Moreover, the best evidence rule simply does not apply in this context. The “best evidence rule,” or more aptly the “original writing rule,” states a preference for the production of the original of a writing when the contents of the writing are sought to be proved. There is no general rule that a party must produce the best evidence that the nature of the case permits. (E. Cleary & M. Graham, Handbook of Illinois Evidence §1001.1, at 652 (4th ed. 1984).) The best evidence rule does not apply where a party seeks to prove a fact which has an existence independent of any writing, even though the fact might have been reduced to, or is evidenced by, a writing. Continental Illinois Bank & Trust Co. v. Eastern Illinois Water Co. (1975), 31 Ill. App. 3d 148, 334 N.E.2d 96.

Even if the facts in evidence and the law had supported defendant’s argument, we would find the issue waived. Defendant must bear its share of the responsibility for the alleged error. This is also true of other alleged errors of which defendant complains. It was clear from Ronald Jones’ testimony that an itemized estimate of the cost of repair had been prepared and that some repairs had been effected to the residence. Defendant objected, on hearsay grounds, to Jones’ testimony regarding the estimate. Thereafter, Roy McKinley testified extensively regarding his estimate of the cost of repairs, without objection by defendant. The written estimate McKinley had prepared (plaintiffs’ exhibit No. 2) was admitted into evidence without objection. Only in closing argument did defendant even make reference to plaintiffs’ failure to provide evidence of the actual cost of repairs.

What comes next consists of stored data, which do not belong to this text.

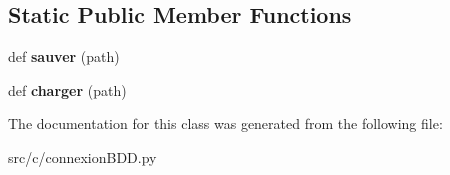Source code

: \subsection*{Static Public Member Functions}
\begin{DoxyCompactItemize}
\item 
\hypertarget{classsrc_1_1c_1_1connexion_b_d_d_1_1connexion_b_d_d_a115b48fbecad46b9635aa46eba0dfbf3}{}def {\bfseries sauver} (path)\label{classsrc_1_1c_1_1connexion_b_d_d_1_1connexion_b_d_d_a115b48fbecad46b9635aa46eba0dfbf3}

\item 
\hypertarget{classsrc_1_1c_1_1connexion_b_d_d_1_1connexion_b_d_d_a8bbe3a22a577311515c3cad46266627c}{}def {\bfseries charger} (path)\label{classsrc_1_1c_1_1connexion_b_d_d_1_1connexion_b_d_d_a8bbe3a22a577311515c3cad46266627c}

\end{DoxyCompactItemize}


The documentation for this class was generated from the following file\+:\begin{DoxyCompactItemize}
\item 
src/c/connexion\+B\+D\+D.\+py\end{DoxyCompactItemize}
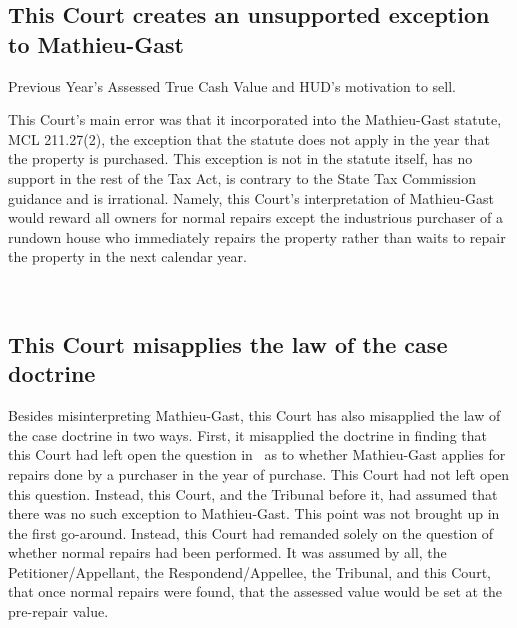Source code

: \documentclass[12pt,\documentclassflag]{michiganCourtOfAppealsBrief}
\begin{document}
\subsection{This Court creates an unsupported exception to Mathieu-Gast}

Previous Year's Assessed True Cash Value and
HUD's motivation to sell.


This Court's main error was that it incorporated into the Mathieu-Gast statute, MCL 211.27(2), the exception that the statute does not apply in the year that the property is purchased. This exception is not in the statute itself, has no support in the rest of the Tax Act, is contrary to the State Tax Commission guidance and is irrational. Namely, this Court's interpretation of Mathieu-Gast would reward all owners for normal repairs except the industrious purchaser of a rundown house who immediately repairs the property rather than waits to repair the property in the next calendar year.

\
\subsection{This Court misapplies the law of the case doctrine}

Besides misinterpreting Mathieu-Gast, this Court has also misapplied the law of the case doctrine in two ways. First, it misapplied the doctrine in finding that this Court had left open the question in \cite{Patru 1}\ as to whether Mathieu-Gast applies for repairs done by a purchaser in the year of purchase. This Court had not left open this question. Instead, this Court, and the Tribunal before it, had assumed that there was no such exception to Mathieu-Gast. This point was not brought up in the first go-around.
Instead, this Court had remanded solely on the question of whether normal repairs had been performed. 
It was assumed by all, the Petitioner/Appellant, the Respondend/Appellee, the Tribunal, and this Court, that once normal repairs were found, that the assessed value would be set at the pre-repair value.
\end{document}
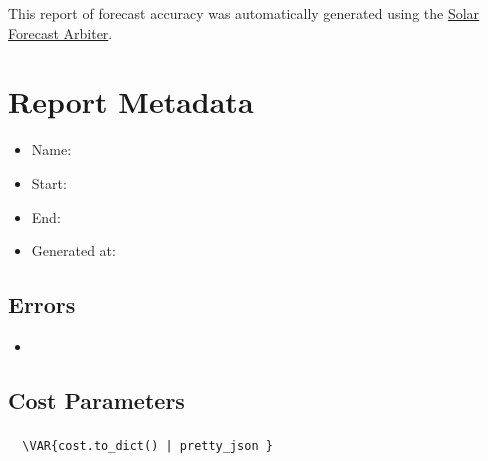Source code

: \documentclass[12pt,letterpaper]{article}
\begin{document}
\title{}
\date{}
\maketitle
This report of forecast accuracy was automatically generated using the
\href{https://solarforecastarbiter.org}{Solar Forecast Arbiter}.

\tableofcontents
\cleardoublepage
\listoffigures
\cleardoublepage
\listoftables
\cleardoublepage

\section{Report Metadata}

\begin{itemize}
  \item Name: 
  \item Start: 
  \item End: 
  \item Generated at: 
\end{itemize}

\subsection{Errors}

\begin{itemize}
  \item {}
\end{itemize}

\subsection{Cost Parameters}
\subsubsection{}
\label{cost:\VAR{cost.name | html_to_tex | replace('_', '+')}}
\begin{verbatim}
  \VAR{cost.to_dict() | pretty_json }
\end{verbatim}
\end{document}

Defendant’s objection to the evidence in closing argument was untimely. An objection to the admission of evidence, in order to be timely, must be made at the time of its admission. (Johnson v. Hoover Water Well Service, Inc. (1982), 108 Ill. App. 3d 994, 439 N.E.2d 1284.) Defendant’s remarks in closing argument were not *43timely even if we considered them as objections. Moreover, defendant’s “hearsay” objection to Jones’ testimony was insufficient to preserve a “best evidence” issue for appeal. An objection to evidence based on a specific ground constitutes a waiver of objections on all grounds not so specified. (Hargrove v. Neuner (1985), 138 Ill. App. 3d 811, 485 N.E.2d 1355.) The purpose of this rule is to inform the trial court of the particular problem and to enable the party offering the testimony an opportunity to confront the objection. (Svenson v. Miller Builders, Inc. (1979), 74 Ill. App. 3d 75, 392 N.E.2d 628.) The hearsay objection waived any conceivable objection based on the best evidence rule. Furthermore, even if defendant’s closing argument could be said to preserve the issue, defendant’s failure to ask for a resolution of the issue at trial waived its consideration on appeal. Keating v. Iozzo (1987), 155 Ill. App. 3d 774, 508 N.E.2d 503.

Even if this issue were preserved for appeal, defendant’s failure to cite relevant authority has resulted in waiver on the appellate level. Defendant has cited no cases holding that estimates are inadequate or that evidence of repair costs must be presented where partial repairs have been effected. Defendant cites a case which holds that a paid repair bill is admissible as evidence of the cost of repairs; however, the case cited does not even arguably address the issue. It does not follow that, because a paid repair bill is admissible, the bill is required. Estimates of the cost of repair are acceptable evidence of damages incurred. (J-M Builders & Supplies Corp. v. McIntyre (1978), 56 Ill. App. 3d 714, 372 N.E.2d 420.) Defendant’s failure to cite authority in support of its position waives its contention. Citation to irrelevant authority fails to comply with Supreme Court Rule 341(eX7) (113 Ill. 2d R. 341(eX7)). See Britt v. Federal Land Bank Association (1987), 153 Ill. App. 3d 605, 505 N.E.2d 387.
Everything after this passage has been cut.